BEGIN

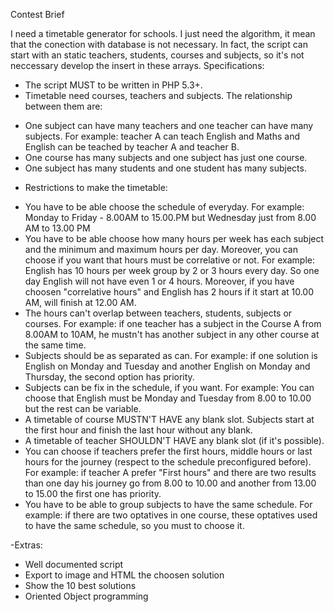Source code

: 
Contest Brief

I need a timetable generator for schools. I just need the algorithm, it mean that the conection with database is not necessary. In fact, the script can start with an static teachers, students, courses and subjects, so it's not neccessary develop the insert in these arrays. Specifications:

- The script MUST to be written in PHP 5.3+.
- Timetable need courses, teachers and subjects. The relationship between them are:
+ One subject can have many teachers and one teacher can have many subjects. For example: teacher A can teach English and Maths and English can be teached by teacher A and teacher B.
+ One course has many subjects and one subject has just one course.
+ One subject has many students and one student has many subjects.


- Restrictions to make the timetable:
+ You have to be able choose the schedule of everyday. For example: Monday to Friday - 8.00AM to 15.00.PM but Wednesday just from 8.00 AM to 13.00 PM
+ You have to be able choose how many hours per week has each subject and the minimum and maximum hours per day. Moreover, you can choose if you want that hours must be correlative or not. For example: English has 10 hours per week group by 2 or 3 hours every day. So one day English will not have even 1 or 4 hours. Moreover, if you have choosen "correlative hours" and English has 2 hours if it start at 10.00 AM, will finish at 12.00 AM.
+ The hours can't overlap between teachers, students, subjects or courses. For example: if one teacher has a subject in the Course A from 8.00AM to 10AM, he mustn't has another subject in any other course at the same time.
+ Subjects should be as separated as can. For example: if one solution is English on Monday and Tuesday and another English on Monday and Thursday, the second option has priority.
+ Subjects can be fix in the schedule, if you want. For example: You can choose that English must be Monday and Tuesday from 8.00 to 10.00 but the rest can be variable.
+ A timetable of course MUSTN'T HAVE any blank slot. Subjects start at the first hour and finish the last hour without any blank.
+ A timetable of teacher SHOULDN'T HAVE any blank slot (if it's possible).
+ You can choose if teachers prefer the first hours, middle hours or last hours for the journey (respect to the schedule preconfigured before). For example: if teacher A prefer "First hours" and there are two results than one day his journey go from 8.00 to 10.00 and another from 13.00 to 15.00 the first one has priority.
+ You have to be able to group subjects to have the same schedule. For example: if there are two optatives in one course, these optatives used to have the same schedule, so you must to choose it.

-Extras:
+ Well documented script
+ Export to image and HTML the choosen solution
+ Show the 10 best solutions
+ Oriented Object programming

END

▶ What the task asks
Return all the data above as written, leaving out only the pictures.

▶ Final answer
Source code

: 
Contest Brief

I need a timetable generator for schools. I just need the algorithm, it mean that the conection with database is not necessary. In fact, the script can start with an static teachers, students, courses and subjects, so it's not neccessary develop the insert in these arrays. Specifications:

- The script MUST to be written in PHP 5.3+.
- Timetable need courses, teachers and subjects. The relationship between them are:
+ One subject can have many teachers and one teacher can have many subjects. For example: teacher A can teach English and Maths and English can be teached by teacher A and teacher B.
+ One course has many subjects and one subject has just one course.
+ One subject has many students and one student has many subjects.


- Restrictions to make the timetable:
+ You have to be able choose the schedule of everyday. For example: Monday to Friday - 8.00AM to 15.00.PM but Wednesday just from 8.00 AM to 13.00 PM
+ You have to be able choose how many hours per week has each subject and the minimum and maximum hours per day. Moreover, you can choose if you want that hours must be correlative or not. For example: English has 10 hours per week group by 2 or 3 hours every day. So one day English will not have even 1 or 4 hours. Moreover, if you have choosen "correlative hours" and English has 2 hours if it start at 10.00 AM, will finish at 12.00 AM.
+ The hours can't overlap between teachers, students, subjects or courses. For example: if one teacher has a subject in the Course A from 8.00AM to 10AM, he mustn't has another subject in any other course at the same time.
+ Subjects should be as separated as can. For example: if one solution is English on Monday and Tuesday and another English on Monday and Thursday, the second option has priority.
+ Subjects can be fix in the schedule, if you want. For example: You can choose that English must be Monday and Tuesday from 8.00 to 10.00 but the rest can be variable.
+ A timetable of course MUSTN'T HAVE any blank slot. Subjects start at the first hour and finish the last hour without any blank.
+ A timetable of teacher SHOULDN'T HAVE any blank slot (if it's possible).
+ You can choose if teachers prefer the first hours, middle hours or last hours for the journey (respect to the schedule preconfigured before). For example: if teacher A prefer "First hours" and there are two results than one day his journey go from 8.00 to 10.00 and another from 13.00 to 15.00 the first one has priority.
+ You have to be able to group subjects to have the same schedule. For example: if there are two optatives in one course, these optatives used to have the same schedule, so you must to choose it.

-Extras:
+ Well documented script
+ Export to image and HTML the choosen solution
+ Show the 10 best solutions
+ Oriented Object programming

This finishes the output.